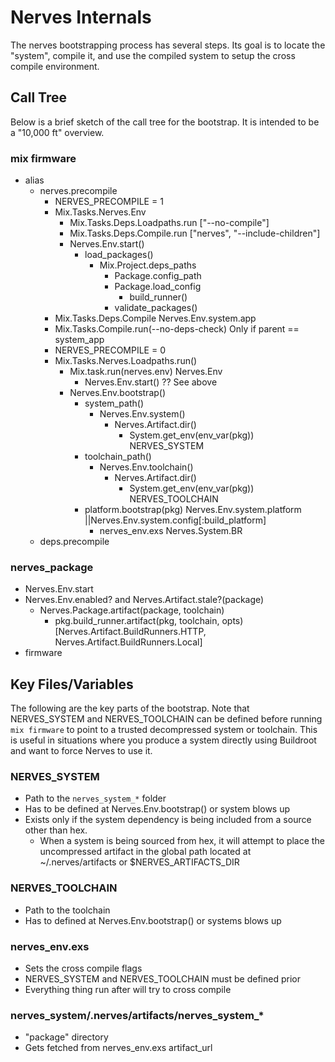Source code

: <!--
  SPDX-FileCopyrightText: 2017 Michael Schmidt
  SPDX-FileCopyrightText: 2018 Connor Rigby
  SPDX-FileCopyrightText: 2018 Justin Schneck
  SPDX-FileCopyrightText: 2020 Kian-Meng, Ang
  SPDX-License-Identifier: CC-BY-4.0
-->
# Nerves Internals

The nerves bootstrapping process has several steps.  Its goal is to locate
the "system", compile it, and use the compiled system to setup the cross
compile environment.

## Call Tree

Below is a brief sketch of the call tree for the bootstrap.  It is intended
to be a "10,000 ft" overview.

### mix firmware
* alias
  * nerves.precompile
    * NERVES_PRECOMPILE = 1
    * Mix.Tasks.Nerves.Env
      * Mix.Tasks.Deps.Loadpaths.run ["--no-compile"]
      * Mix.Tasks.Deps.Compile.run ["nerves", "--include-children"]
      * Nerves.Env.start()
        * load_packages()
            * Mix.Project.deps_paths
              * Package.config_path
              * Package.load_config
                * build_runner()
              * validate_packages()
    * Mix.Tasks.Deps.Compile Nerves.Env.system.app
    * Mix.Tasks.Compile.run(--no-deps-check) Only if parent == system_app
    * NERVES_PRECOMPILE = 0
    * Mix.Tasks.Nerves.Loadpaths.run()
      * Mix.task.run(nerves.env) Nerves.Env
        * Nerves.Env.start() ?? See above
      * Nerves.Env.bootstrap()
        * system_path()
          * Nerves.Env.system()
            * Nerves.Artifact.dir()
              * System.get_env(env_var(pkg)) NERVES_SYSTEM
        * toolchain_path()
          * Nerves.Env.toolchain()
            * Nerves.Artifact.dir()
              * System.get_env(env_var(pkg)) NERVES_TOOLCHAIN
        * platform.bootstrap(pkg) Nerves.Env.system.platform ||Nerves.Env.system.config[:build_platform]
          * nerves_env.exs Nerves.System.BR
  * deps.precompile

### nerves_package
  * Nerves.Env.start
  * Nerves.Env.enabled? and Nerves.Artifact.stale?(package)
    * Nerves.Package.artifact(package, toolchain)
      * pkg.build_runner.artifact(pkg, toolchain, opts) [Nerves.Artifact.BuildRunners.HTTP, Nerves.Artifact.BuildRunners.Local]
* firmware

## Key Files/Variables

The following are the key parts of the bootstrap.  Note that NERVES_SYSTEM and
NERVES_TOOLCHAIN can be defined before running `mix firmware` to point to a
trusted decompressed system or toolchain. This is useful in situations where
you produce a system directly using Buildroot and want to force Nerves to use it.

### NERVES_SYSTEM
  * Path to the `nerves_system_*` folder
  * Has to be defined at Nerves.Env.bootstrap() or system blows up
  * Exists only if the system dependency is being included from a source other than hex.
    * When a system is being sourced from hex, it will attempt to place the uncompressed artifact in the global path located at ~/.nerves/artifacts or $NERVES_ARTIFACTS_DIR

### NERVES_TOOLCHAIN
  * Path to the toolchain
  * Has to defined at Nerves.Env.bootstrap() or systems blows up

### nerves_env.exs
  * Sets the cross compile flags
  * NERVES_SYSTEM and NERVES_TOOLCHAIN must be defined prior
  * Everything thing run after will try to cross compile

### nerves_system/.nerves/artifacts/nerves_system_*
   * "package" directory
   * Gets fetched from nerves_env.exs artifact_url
...
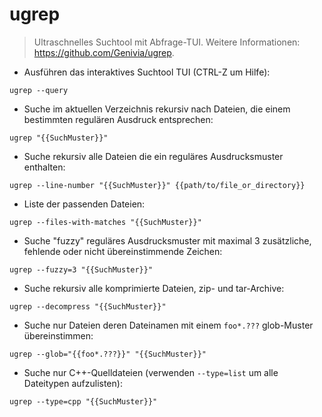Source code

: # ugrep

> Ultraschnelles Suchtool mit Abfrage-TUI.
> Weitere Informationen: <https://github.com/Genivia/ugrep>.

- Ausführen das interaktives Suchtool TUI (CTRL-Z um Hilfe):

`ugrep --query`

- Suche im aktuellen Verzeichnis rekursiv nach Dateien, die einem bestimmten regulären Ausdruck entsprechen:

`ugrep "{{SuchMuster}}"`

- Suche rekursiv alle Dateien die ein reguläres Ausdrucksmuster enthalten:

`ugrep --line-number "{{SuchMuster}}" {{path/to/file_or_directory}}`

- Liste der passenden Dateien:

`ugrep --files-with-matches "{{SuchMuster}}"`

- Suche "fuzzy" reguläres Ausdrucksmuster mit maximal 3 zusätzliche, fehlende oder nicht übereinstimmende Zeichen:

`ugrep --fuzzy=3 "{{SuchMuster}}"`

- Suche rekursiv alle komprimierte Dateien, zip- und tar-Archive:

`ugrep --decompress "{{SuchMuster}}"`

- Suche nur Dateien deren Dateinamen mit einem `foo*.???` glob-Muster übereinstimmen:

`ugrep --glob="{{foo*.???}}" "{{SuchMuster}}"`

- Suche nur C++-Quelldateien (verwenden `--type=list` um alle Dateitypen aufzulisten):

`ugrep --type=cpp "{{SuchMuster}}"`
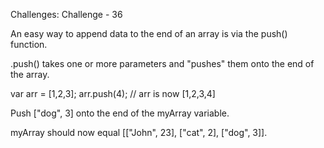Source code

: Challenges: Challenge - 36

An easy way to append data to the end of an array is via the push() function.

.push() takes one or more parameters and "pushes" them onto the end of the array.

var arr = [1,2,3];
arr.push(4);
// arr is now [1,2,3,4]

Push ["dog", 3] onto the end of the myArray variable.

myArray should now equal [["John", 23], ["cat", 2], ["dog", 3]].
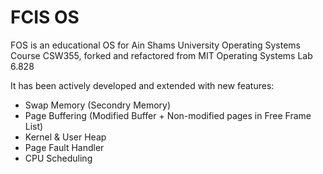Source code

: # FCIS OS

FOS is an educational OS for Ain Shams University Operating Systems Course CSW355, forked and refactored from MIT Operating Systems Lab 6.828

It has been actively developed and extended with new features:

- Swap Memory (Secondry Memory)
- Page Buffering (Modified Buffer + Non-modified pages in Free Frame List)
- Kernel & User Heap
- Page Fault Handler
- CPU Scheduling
...
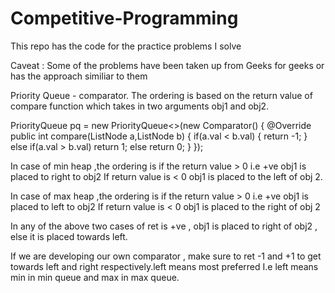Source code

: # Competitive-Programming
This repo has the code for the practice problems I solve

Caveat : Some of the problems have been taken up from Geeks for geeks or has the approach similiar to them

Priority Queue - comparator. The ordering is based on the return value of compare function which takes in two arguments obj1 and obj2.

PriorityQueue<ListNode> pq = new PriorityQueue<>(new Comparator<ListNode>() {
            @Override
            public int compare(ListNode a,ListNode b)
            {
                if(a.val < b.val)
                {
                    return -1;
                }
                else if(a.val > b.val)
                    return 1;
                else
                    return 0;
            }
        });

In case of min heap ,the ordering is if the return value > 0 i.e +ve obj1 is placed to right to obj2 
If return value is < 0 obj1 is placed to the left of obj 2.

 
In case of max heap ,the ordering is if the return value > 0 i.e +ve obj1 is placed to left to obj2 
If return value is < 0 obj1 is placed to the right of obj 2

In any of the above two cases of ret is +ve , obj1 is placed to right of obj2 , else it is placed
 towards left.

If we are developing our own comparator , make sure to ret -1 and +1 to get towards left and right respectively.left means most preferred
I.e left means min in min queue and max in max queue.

--- WHAT YOU HAVE TO DO ---
How many lines of the entries include the string "SPDX"? Answer with a number and no other words.

--- RESPONSE AREA ---
5